Let's now slowly pick up the phone IN. We will see that the mercury in both tubes will rise, but not equally: in the tube IN the mercury level will always be higher than in A. If you lower tube B, then the mercury level in both elbows decreases, but in tube IN the decrease is greater than in A. Volume of air trapped in the tube A, can be counted by tube divisions A. The pressure of this air will differ from atmospheric pressure by the pressure of a column of mercury, the height of which is equal to the difference in the levels of mercury in tubes A and B. At. picking up the phone IN The pressure of the mercury column is added to atmospheric pressure.
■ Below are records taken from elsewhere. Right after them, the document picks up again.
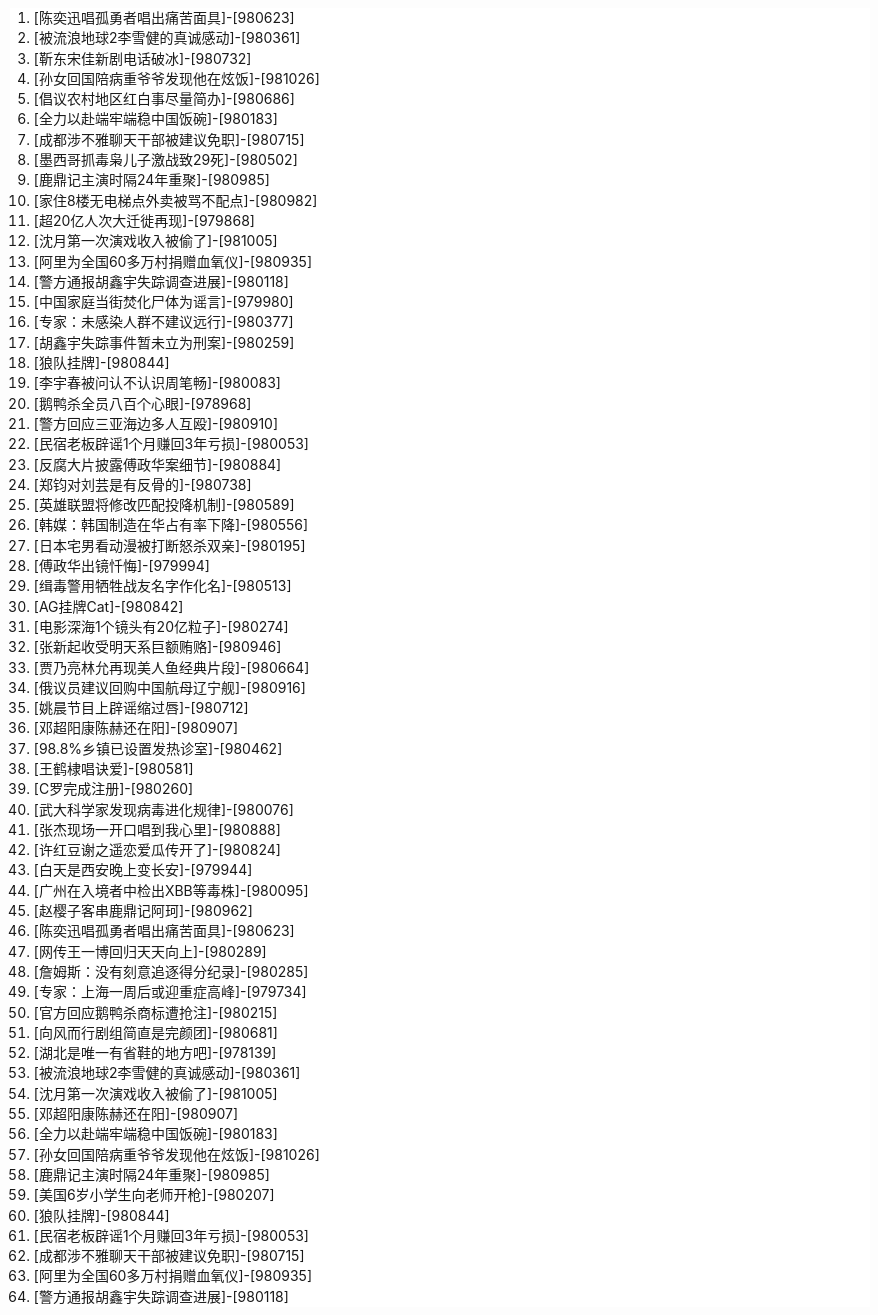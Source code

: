 1. [陈奕迅唱孤勇者唱出痛苦面具]-[980623]
1. [被流浪地球2李雪健的真诚感动]-[980361]
1. [靳东宋佳新剧电话破冰]-[980732]
1. [孙女回国陪病重爷爷发现他在炫饭]-[981026]
1. [倡议农村地区红白事尽量简办]-[980686]
1. [全力以赴端牢端稳中国饭碗]-[980183]
1. [成都涉不雅聊天干部被建议免职]-[980715]
1. [墨西哥抓毒枭儿子激战致29死]-[980502]
1. [鹿鼎记主演时隔24年重聚]-[980985]
1. [家住8楼无电梯点外卖被骂不配点]-[980982]
1. [超20亿人次大迁徙再现]-[979868]
1. [沈月第一次演戏收入被偷了]-[981005]
1. [阿里为全国60多万村捐赠血氧仪]-[980935]
1. [警方通报胡鑫宇失踪调查进展]-[980118]
1. [中国家庭当街焚化尸体为谣言]-[979980]
1. [专家：未感染人群不建议远行]-[980377]
1. [胡鑫宇失踪事件暂未立为刑案]-[980259]
1. [狼队挂牌]-[980844]
1. [李宇春被问认不认识周笔畅]-[980083]
1. [鹅鸭杀全员八百个心眼]-[978968]
1. [警方回应三亚海边多人互殴]-[980910]
1. [民宿老板辟谣1个月赚回3年亏损]-[980053]
1. [反腐大片披露傅政华案细节]-[980884]
1. [郑钧对刘芸是有反骨的]-[980738]
1. [英雄联盟将修改匹配投降机制]-[980589]
1. [韩媒：韩国制造在华占有率下降]-[980556]
1. [日本宅男看动漫被打断怒杀双亲]-[980195]
1. [傅政华出镜忏悔]-[979994]
1. [缉毒警用牺牲战友名字作化名]-[980513]
1. [AG挂牌Cat]-[980842]
1. [电影深海1个镜头有20亿粒子]-[980274]
1. [张新起收受明天系巨额贿赂]-[980946]
1. [贾乃亮林允再现美人鱼经典片段]-[980664]
1. [俄议员建议回购中国航母辽宁舰]-[980916]
1. [姚晨节目上辟谣缩过唇]-[980712]
1. [邓超阳康陈赫还在阳]-[980907]
1. [98.8%乡镇已设置发热诊室]-[980462]
1. [王鹤棣唱诀爱]-[980581]
1. [C罗完成注册]-[980260]
1. [武大科学家发现病毒进化规律]-[980076]
1. [张杰现场一开口唱到我心里]-[980888]
1. [许红豆谢之遥恋爱瓜传开了]-[980824]
1. [白天是西安晚上变长安]-[979944]
1. [广州在入境者中检出XBB等毒株]-[980095]
1. [赵樱子客串鹿鼎记阿珂]-[980962]
1. [陈奕迅唱孤勇者唱出痛苦面具]-[980623]
1. [网传王一博回归天天向上]-[980289]
1. [詹姆斯：没有刻意追逐得分纪录]-[980285]
1. [专家：上海一周后或迎重症高峰]-[979734]
1. [官方回应鹅鸭杀商标遭抢注]-[980215]
1. [向风而行剧组简直是完颜团]-[980681]
1. [湖北是唯一有省鞋的地方吧]-[978139]
1. [被流浪地球2李雪健的真诚感动]-[980361]
1. [沈月第一次演戏收入被偷了]-[981005]
1. [邓超阳康陈赫还在阳]-[980907]
1. [全力以赴端牢端稳中国饭碗]-[980183]
1. [孙女回国陪病重爷爷发现他在炫饭]-[981026]
1. [鹿鼎记主演时隔24年重聚]-[980985]
1. [美国6岁小学生向老师开枪]-[980207]
1. [狼队挂牌]-[980844]
1. [民宿老板辟谣1个月赚回3年亏损]-[980053]
1. [成都涉不雅聊天干部被建议免职]-[980715]
1. [阿里为全国60多万村捐赠血氧仪]-[980935]
1. [警方通报胡鑫宇失踪调查进展]-[980118]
The volume of air in A decreases. When the handset goes down IN the level of mercury in it turns out to be lower than in A, and the pressure of the mercury column is subtracted from the atmospheric pressure; air volume in A

increases accordingly. Comparing the values ​​obtained in this way for the pressure and volume of air locked in tube A, we will be convinced that when the volume of a certain mass of air increases by a certain number of times, its pressure decreases by the same amount, and vice versa. The air temperature in the tube can be considered constant in our experiments. Similar experiments can be carried out with other gases. The results are the same. So,

the pressure of a certain mass of gas at a constant temperature is inversely proportional to the volume of the gas (Boyle-Mariotte law). For rarefied gases, the Boyle-Mariotte law is satisfied to a high degree

accuracy. For highly compressed or cooled gases, noticeable deviations from this law are found. Formula expressing the Boyle-Mariotte law.